Trials / Completed
CompletedNCT05277948
Effect of Thumbtack Needle (TN) on Ovarian Reserve Function of Women With Diminished Ovarian Reserve (DOR)
Effect of Thumbtack Needle (TN) on Ovarian Reserve Function of Women With Diminished Ovarian Reserve (DOR): A Randomized Controlled Clinical Trial
- Status
- Completed
- Phase
- N/A
- Study type
- Interventional
- Enrollment
- 240 (actual)
- Sponsor
- Dongmei Huang · Academic / Other
- Sex
- Female
- Age
- 18 Years – 40 Years
- Healthy volunteers
- Not accepted
Summary
Using a multi-center, large sample, randomized, patient-assessor blinded, sham-controlled clinical trial to evaluate the effect of thumbtack needle (TN) on ovarian function of patients with diminished ovarian reserve (DOR).
Detailed description
Diminished ovarian reserve (DOR) is the precursor state of ovarian failure, and can cause the decline of women's reproductive function.
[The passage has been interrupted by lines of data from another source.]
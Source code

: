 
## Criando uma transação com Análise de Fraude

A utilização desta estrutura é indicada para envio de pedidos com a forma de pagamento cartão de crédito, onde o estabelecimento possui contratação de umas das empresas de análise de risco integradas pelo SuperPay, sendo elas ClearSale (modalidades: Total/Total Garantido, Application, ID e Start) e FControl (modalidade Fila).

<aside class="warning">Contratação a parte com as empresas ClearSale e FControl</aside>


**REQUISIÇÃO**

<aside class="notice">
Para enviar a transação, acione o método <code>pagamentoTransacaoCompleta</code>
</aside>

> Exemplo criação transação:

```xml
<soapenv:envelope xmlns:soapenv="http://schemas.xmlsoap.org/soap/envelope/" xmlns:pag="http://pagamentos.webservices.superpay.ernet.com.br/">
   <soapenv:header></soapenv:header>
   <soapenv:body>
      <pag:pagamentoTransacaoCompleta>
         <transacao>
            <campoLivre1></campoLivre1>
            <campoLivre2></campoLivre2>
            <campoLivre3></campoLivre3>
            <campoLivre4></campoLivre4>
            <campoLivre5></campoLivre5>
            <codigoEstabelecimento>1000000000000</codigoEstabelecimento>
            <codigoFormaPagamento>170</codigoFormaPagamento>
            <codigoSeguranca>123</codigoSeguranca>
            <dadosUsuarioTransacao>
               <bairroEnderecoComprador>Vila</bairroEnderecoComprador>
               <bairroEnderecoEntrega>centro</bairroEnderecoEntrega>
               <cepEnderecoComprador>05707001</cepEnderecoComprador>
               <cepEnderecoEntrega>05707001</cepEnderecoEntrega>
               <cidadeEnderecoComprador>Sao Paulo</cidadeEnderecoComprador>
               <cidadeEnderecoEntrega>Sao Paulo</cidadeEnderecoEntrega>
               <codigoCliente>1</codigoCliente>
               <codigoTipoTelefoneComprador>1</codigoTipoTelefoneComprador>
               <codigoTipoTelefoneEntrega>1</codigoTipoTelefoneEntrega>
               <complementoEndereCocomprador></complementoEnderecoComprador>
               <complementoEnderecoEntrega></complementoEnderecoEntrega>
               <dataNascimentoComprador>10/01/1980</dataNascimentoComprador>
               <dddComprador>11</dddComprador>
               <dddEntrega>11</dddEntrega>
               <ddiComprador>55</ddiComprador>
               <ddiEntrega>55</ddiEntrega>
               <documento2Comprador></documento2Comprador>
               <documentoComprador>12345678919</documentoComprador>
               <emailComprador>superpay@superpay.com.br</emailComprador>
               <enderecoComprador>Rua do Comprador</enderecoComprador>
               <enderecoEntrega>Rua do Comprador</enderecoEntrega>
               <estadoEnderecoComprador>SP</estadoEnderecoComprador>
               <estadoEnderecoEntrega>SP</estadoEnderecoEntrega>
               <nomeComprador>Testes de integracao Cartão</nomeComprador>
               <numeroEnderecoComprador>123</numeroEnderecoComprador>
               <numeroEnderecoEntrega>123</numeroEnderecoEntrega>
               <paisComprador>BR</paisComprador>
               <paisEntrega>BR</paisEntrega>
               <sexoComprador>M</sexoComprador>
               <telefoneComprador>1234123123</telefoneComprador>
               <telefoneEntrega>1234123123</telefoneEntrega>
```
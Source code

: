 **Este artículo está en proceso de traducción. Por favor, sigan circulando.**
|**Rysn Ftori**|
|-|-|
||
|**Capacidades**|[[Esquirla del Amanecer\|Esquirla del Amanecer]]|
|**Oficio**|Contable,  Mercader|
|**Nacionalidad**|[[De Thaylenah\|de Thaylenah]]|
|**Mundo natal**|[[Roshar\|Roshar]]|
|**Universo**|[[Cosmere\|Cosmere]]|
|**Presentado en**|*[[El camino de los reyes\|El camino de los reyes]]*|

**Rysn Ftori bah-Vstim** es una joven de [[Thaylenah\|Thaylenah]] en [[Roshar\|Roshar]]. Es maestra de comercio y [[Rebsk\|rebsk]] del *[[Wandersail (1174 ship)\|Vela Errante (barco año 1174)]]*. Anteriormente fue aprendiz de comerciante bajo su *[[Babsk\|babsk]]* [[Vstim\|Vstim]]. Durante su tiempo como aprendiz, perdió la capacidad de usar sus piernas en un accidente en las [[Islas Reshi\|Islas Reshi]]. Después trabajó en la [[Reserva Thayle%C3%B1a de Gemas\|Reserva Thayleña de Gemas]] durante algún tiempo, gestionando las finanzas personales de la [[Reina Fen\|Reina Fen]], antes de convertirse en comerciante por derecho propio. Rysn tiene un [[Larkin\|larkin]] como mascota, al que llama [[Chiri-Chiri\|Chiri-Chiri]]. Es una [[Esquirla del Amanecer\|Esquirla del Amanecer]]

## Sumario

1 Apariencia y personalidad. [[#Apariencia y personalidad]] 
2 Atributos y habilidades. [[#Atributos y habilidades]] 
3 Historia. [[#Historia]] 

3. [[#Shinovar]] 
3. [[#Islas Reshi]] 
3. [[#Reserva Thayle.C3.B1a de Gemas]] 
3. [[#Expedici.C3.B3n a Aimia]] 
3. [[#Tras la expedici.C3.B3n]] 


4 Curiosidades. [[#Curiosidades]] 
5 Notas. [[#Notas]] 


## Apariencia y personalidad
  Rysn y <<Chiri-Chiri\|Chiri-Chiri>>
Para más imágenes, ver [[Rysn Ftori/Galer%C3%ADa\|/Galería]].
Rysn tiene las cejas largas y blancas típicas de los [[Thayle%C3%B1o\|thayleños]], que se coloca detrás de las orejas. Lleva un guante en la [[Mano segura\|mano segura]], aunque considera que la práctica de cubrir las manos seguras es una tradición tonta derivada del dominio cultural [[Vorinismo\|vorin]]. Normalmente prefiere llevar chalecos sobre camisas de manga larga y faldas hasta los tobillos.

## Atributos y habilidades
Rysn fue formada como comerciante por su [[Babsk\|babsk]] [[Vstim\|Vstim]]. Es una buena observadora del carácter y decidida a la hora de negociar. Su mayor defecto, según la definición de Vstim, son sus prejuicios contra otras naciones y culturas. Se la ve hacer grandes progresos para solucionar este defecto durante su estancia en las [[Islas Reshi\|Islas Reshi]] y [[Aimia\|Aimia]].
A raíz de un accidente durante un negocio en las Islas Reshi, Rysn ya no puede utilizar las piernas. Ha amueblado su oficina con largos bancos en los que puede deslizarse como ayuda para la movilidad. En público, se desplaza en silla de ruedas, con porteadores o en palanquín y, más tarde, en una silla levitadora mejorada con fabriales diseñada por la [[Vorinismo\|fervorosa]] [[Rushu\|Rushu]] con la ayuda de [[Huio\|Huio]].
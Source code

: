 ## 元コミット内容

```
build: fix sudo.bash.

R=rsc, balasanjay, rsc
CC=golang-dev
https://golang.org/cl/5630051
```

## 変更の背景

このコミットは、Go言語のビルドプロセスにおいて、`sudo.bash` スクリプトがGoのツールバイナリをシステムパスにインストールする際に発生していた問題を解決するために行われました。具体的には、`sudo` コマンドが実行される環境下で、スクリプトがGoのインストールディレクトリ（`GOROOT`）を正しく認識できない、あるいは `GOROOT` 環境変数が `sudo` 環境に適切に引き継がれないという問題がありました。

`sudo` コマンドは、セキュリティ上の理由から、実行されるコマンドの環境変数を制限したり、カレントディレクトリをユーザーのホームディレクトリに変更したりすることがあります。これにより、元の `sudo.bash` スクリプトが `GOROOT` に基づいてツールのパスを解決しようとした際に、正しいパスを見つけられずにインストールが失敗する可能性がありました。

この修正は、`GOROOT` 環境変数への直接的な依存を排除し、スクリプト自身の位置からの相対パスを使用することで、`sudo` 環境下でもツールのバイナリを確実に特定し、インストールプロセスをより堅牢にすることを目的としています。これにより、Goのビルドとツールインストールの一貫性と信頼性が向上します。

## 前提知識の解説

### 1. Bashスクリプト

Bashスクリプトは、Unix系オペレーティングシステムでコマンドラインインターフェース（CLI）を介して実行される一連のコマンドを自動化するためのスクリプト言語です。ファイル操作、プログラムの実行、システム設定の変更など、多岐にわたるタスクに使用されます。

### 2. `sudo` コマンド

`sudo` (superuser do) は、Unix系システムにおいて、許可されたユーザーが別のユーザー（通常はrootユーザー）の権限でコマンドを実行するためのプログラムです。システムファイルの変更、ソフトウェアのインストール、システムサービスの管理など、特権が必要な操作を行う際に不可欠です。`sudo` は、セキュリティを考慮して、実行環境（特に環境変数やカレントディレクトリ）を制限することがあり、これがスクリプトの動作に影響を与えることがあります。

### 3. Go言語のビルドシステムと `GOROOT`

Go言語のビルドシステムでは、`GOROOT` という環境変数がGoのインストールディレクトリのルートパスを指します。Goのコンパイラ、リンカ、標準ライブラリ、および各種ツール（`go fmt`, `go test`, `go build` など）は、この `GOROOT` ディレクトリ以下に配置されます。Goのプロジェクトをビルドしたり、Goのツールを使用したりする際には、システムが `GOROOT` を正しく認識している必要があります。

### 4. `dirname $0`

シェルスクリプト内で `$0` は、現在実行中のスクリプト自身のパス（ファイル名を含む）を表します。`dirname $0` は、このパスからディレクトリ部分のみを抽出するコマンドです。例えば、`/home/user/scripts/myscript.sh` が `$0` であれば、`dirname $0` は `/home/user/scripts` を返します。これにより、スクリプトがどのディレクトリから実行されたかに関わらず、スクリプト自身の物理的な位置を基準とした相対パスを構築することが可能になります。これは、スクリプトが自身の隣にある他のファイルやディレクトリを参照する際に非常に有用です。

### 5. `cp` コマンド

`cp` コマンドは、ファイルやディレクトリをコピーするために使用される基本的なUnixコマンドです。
Some studies have demonstrated that acupuncture can improve ovarian reserve function. Thumbtack needle (TN), as a kind of acupuncture, is a form of long-term indwelling intradermal needle therapy. TN has been found effective in treating DOR in our clinic. In this study, a multi-center, large sample, randomized, patient-assessor blinded, sham-controlled clinical trial was used to evaluate the effect of TN on ovarian reserve function of patients with diminished ovarian reserve (DOR). First, patients will be recruited according to the inclusion criteria and exclusion criteria. Second, baseline measurements (including ovarian reserve function, blood biochemical index, scores from the self-rating anxiety and depression scale, quality of life, sleep status) will be taken. Third, each patient will receive the treatment of TN or sham TN for a total of 2 menstrual cycles. Fourth, the above baseline measurements will be taken again as soon as the treatment is finished and outcome measures will be recorded after the treatment. Last, Natural pregnancy outcomes includes natural pregnancy rate (including biochemical pregnancy rate, clinical pregnancy rate) and miscarriage rate during the treatment period and within 6 months after treatment completion will be followed up. Pregnancy outcome Includes number of oocytes retrieved, fertilization rate, embryo formation rate, blastocyst formation rate, biochemical pregnancy rate, clinical pregnancy rate and miscarriage rate during IVF-ET within 6 months after treatment completion will also be followed up.
Conditions
Interventions
| Type | Name | Description |
|---|---|---|
| OTHER | active TN and ETN treatment | The following 12 acupoints including conception vessel (CV) 4, CV3, bilateral ovary acupoints, bilateral spleen (SP) 6, bilateral stomach (ST) 36, bilateral bladder (BL) 23 and bilateral EX-B7 will be used. Eight acupoints of CV4, CV3, SP6, ST36 and BL23 will be treated by disposable sterile thumbtack needle (TN) for single use (Hangzhou Zhuomai Medical Technology Co., LTD., model: ZM2-6YDL), and four acupoints of bilateral ovary acupoints and bilateral EX-B7 will be treated by disposable sterile electro-thumbtack needle (ETN) (Hangzhou Zhuomai Medical Technology Co., LTD., model: ZM3-ZY) with pulsed electrical stimulation. The patients will receive a treatment of 2 menstrual cycles. |
| OTHER | sham TN and sham ETN treatment | The acupoints used in the control group are the same as those in the treatment group. Eight points of CV4, CV3, SP6, ST36 and BL23 will be treated by the sterile sham thumbtack needle (TN) for single use (Hangzhou Zhuomai Medical Technology Co., LTD.), and four points of bilateral ovary acupoints and bilateral EX-B7 will be treated by disposable sterile sham electro-thumbtack needle (ETN) (Hangzhou Zhuomai Medical Technology Co., LTD.) with sham pulsed electrical stimulation. The sham TN and ETN used in this group are identical in appearance, shape, and color to the active TN and ETN but lack the needle body, thus lacking the needle-penetrating effect. The stimulation method and frequency for the sham ETN are the same as those of the ETN group. The only difference is that the electrode pads used in the sham ETN group are specially designed as insulated controls. The patients will receive a treatment of 2 menstrual cycles |
Timeline
- Start date
- 2021-10-18
- Primary completion
- 2025-11-28
- Completion
- 2025-12-06
- First posted
- 2022-03-14
- Last updated
- 2026-02-25
Locations
1 site across 1 country: China
Source: ClinicalTrials.gov record NCT05277948. Inclusion in this directory is not an endorsement.